PROBLEM STATEMENT: Go through the listing beneath this task and return every line that carries the string "commands".

DATA EXTRACT:
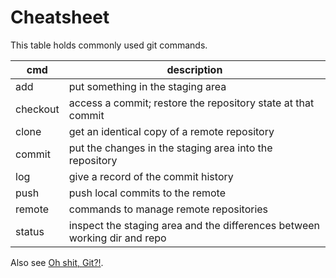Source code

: # Cheatsheet

This table holds commonly used git commands.

| cmd | description                       |
|-----|-----------------------------------|
| add | put something in the staging area |
| checkout | access a commit; restore the repository state at that commit |
| clone | get an identical copy of a remote repository |
| commit | put the changes in the staging area into the repository |
| log | give a record of the commit history |
| push | push local commits to the remote |
| remote | commands to manage remote repositories |
| status | inspect the staging area and the differences between working dir and repo |

Also see [Oh shit, Git?!](https://ohshitgit.com).
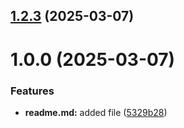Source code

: ## [1.2.3](https://github.com/DeniARS-228/git-extended/compare/v1.0.0...v1.2.3) (2025-03-07)



# 1.0.0 (2025-03-07)


### Features

* **readme.md:** added file ([5329b28](https://github.com/DeniARS-228/git-extended/commit/5329b28fbd3653ba7757bd9cd8a66544c5eebe92))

OUTPUT OF THE EXERCISE:
This table holds commonly used git commands.
| remote | commands to manage remote repositories |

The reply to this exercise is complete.